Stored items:

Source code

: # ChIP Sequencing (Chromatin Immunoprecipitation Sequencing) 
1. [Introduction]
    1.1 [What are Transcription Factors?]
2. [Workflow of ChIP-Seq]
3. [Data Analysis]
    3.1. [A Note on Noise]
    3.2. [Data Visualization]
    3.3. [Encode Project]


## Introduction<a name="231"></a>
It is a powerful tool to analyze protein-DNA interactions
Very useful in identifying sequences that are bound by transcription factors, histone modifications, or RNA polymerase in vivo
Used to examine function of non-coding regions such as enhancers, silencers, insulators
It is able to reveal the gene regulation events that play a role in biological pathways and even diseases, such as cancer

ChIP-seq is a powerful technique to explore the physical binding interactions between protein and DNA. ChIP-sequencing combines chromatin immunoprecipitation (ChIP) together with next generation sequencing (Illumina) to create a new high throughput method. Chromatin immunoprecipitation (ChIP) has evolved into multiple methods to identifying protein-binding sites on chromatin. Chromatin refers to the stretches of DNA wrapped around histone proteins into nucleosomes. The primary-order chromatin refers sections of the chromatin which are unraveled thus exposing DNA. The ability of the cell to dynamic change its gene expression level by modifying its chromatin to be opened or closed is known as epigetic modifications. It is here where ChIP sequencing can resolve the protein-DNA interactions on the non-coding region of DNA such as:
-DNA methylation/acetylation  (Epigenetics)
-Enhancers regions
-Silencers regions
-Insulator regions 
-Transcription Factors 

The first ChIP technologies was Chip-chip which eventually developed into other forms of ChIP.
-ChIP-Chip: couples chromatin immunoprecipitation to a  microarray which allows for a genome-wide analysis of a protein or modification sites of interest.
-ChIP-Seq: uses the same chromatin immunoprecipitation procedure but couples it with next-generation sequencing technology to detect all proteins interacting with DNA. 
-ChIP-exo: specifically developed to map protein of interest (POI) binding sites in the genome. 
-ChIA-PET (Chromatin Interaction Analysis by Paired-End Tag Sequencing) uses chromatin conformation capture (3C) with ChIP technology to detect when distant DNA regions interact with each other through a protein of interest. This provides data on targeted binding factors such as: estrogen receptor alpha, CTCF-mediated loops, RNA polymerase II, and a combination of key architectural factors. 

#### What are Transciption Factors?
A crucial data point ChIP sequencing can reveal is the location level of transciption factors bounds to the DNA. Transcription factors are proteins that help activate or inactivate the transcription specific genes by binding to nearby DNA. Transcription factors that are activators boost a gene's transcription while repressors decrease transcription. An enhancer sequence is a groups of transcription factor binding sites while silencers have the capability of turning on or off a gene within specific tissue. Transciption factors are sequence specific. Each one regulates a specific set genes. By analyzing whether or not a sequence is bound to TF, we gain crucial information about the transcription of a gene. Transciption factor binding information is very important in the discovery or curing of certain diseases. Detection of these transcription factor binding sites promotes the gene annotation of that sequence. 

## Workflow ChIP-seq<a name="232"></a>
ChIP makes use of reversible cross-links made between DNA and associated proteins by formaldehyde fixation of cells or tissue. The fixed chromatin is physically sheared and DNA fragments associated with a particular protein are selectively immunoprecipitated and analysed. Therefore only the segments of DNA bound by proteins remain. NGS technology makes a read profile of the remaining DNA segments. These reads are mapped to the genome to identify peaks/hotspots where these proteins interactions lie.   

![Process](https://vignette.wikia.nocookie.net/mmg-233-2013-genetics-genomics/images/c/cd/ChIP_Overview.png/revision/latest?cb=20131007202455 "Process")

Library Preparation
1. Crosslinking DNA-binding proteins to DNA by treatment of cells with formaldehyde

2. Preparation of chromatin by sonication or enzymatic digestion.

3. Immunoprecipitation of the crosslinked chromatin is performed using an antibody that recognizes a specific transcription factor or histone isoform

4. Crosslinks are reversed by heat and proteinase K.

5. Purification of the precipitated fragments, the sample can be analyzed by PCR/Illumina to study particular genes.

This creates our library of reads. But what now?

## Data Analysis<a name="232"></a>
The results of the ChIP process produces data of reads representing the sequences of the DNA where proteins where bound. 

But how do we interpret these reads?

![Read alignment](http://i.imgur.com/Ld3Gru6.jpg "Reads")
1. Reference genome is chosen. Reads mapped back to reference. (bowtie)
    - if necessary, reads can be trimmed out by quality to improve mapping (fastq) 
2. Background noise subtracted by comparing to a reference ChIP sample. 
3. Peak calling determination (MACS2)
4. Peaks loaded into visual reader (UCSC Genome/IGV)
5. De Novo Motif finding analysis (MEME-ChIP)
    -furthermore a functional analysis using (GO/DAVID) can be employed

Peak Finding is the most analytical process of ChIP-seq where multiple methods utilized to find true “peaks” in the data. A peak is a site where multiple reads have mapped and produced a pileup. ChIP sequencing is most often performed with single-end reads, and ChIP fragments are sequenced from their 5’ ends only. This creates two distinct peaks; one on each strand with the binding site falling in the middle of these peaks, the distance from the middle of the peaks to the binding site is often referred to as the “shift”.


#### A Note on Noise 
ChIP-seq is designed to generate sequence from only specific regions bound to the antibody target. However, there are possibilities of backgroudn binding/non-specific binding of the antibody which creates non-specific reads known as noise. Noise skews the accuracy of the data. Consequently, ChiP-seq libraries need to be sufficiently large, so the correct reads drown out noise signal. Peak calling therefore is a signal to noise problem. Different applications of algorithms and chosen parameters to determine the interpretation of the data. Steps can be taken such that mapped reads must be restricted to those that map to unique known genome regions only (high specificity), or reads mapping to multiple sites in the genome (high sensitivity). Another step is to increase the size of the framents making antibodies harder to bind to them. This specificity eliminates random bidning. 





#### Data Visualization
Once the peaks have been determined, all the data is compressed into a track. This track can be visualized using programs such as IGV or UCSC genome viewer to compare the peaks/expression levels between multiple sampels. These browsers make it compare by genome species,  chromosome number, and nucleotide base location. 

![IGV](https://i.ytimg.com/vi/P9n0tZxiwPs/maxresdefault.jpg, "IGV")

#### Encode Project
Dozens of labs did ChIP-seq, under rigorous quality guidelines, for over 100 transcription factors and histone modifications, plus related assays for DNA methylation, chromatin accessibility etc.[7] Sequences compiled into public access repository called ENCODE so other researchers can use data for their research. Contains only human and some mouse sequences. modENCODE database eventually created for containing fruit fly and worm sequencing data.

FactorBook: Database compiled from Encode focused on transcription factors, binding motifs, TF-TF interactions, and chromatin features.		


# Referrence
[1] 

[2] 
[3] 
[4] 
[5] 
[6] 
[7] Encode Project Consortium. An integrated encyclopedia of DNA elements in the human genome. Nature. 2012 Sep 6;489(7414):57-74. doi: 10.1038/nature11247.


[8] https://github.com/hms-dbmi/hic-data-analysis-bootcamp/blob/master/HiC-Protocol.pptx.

Task description: Every record listed above should be reproduced exactly.

Task output:
Source code

: # ChIP Sequencing (Chromatin Immunoprecipitation Sequencing) 
1. [Introduction]
    1.1 [What are Transcription Factors?]
2. [Workflow of ChIP-Seq]
3. [Data Analysis]
    3.1. [A Note on Noise]
    3.2. [Data Visualization]
    3.3. [Encode Project]


## Introduction<a name="231"></a>
It is a powerful tool to analyze protein-DNA interactions
Very useful in identifying sequences that are bound by transcription factors, histone modifications, or RNA polymerase in vivo
Used to examine function of non-coding regions such as enhancers, silencers, insulators
It is able to reveal the gene regulation events that play a role in biological pathways and even diseases, such as cancer

ChIP-seq is a powerful technique to explore the physical binding interactions between protein and DNA. ChIP-sequencing combines chromatin immunoprecipitation (ChIP) together with next generation sequencing (Illumina) to create a new high throughput method. Chromatin immunoprecipitation (ChIP) has evolved into multiple methods to identifying protein-binding sites on chromatin. Chromatin refers to the stretches of DNA wrapped around histone proteins into nucleosomes. The primary-order chromatin refers sections of the chromatin which are unraveled thus exposing DNA. The ability of the cell to dynamic change its gene expression level by modifying its chromatin to be opened or closed is known as epigetic modifications. It is here where ChIP sequencing can resolve the protein-DNA interactions on the non-coding region of DNA such as:
-DNA methylation/acetylation  (Epigenetics)
-Enhancers regions
-Silencers regions
-Insulator regions 
-Transcription Factors 

The first ChIP technologies was Chip-chip which eventually developed into other forms of ChIP.
-ChIP-Chip: couples chromatin immunoprecipitation to a  microarray which allows for a genome-wide analysis of a protein or modification sites of interest.
-ChIP-Seq: uses the same chromatin immunoprecipitation procedure but couples it with next-generation sequencing technology to detect all proteins interacting with DNA. 
-ChIP-exo: specifically developed to map protein of interest (POI) binding sites in the genome. 
-ChIA-PET (Chromatin Interaction Analysis by Paired-End Tag Sequencing) uses chromatin conformation capture (3C) with ChIP technology to detect when distant DNA regions interact with each other through a protein of interest. This provides data on targeted binding factors such as: estrogen receptor alpha, CTCF-mediated loops, RNA polymerase II, and a combination of key architectural factors. 

#### What are Transciption Factors?
A crucial data point ChIP sequencing can reveal is the location level of transciption factors bounds to the DNA. Transcription factors are proteins that help activate or inactivate the transcription specific genes by binding to nearby DNA. Transcription factors that are activators boost a gene's transcription while repressors decrease transcription. An enhancer sequence is a groups of transcription factor binding sites while silencers have the capability of turning on or off a gene within specific tissue. Transciption factors are sequence specific. Each one regulates a specific set genes. By analyzing whether or not a sequence is bound to TF, we gain crucial information about the transcription of a gene. Transciption factor binding information is very important in the discovery or curing of certain diseases. Detection of these transcription factor binding sites promotes the gene annotation of that sequence. 

## Workflow ChIP-seq<a name="232"></a>
ChIP makes use of reversible cross-links made between DNA and associated proteins by formaldehyde fixation of cells or tissue. The fixed chromatin is physically sheared and DNA fragments associated with a particular protein are selectively immunoprecipitated and analysed. Therefore only the segments of DNA bound by proteins remain. NGS technology makes a read profile of the remaining DNA segments. These reads are mapped to the genome to identify peaks/hotspots where these proteins interactions lie.   

![Process](https://vignette.wikia.nocookie.net/mmg-233-2013-genetics-genomics/images/c/cd/ChIP_Overview.png/revision/latest?cb=20131007202455 "Process")

Library Preparation
1. Crosslinking DNA-binding proteins to DNA by treatment of cells with formaldehyde

2. Preparation of chromatin by sonication or enzymatic digestion.

3. Immunoprecipitation of the crosslinked chromatin is performed using an antibody that recognizes a specific transcription factor or histone isoform

4. Crosslinks are reversed by heat and proteinase K.

5. Purification of the precipitated fragments, the sample can be analyzed by PCR/Illumina to study particular genes.

This creates our library of reads. But what now?

## Data Analysis<a name="232"></a>
The results of the ChIP process produces data of reads representing the sequences of the DNA where proteins where bound. 

But how do we interpret these reads?

![Read alignment](http://i.imgur.com/Ld3Gru6.jpg "Reads")
1. Reference genome is chosen. Reads mapped back to reference. (bowtie)
    - if necessary, reads can be trimmed out by quality to improve mapping (fastq) 
2. Background noise subtracted by comparing to a reference ChIP sample. 
3. Peak calling determination (MACS2)
4. Peaks loaded into visual reader (UCSC Genome/IGV)
5. De Novo Motif finding analysis (MEME-ChIP)
    -furthermore a functional analysis using (GO/DAVID) can be employed

Peak Finding is the most analytical process of ChIP-seq where multiple methods utilized to find true “peaks” in the data. A peak is a site where multiple reads have mapped and produced a pileup. ChIP sequencing is most often performed with single-end reads, and ChIP fragments are sequenced from their 5’ ends only. This creates two distinct peaks; one on each strand with the binding site falling in the middle of these peaks, the distance from the middle of the peaks to the binding site is often referred to as the “shift”.


#### A Note on Noise 
ChIP-seq is designed to generate sequence from only specific regions bound to the antibody target. However, there are possibilities of backgroudn binding/non-specific binding of the antibody which creates non-specific reads known as noise. Noise skews the accuracy of the data. Consequently, ChiP-seq libraries need to be sufficiently large, so the correct reads drown out noise signal. Peak calling therefore is a signal to noise problem. Different applications of algorithms and chosen parameters to determine the interpretation of the data. Steps can be taken such that mapped reads must be restricted to those that map to unique known genome regions only (high specificity), or reads mapping to multiple sites in the genome (high sensitivity). Another step is to increase the size of the framents making antibodies harder to bind to them. This specificity eliminates random bidning. 





#### Data Visualization
Once the peaks have been determined, all the data is compressed into a track. This track can be visualized using programs such as IGV or UCSC genome viewer to compare the peaks/expression levels between multiple sampels. These browsers make it compare by genome species,  chromosome number, and nucleotide base location. 

![IGV](https://i.ytimg.com/vi/P9n0tZxiwPs/maxresdefault.jpg, "IGV")

#### Encode Project
Dozens of labs did ChIP-seq, under rigorous quality guidelines, for over 100 transcription factors and histone modifications, plus related assays for DNA methylation, chromatin accessibility etc.[7] Sequences compiled into public access repository called ENCODE so other researchers can use data for their research. Contains only human and some mouse sequences. modENCODE database eventually created for containing fruit fly and worm sequencing data.

FactorBook: Database compiled from Encode focused on transcription factors, binding motifs, TF-TF interactions, and chromatin features.		


# Referrence
[1] 

[2] 
[3] 
[4] 
[5] 
[6] 
[7] Encode Project Consortium. An integrated encyclopedia of DNA elements in the human genome. Nature. 2012 Sep 6;489(7414):57-74. doi: 10.1038/nature11247.


[8] https://github.com/hms-dbmi/hic-data-analysis-bootcamp/blob/master/HiC-Protocol.pptx.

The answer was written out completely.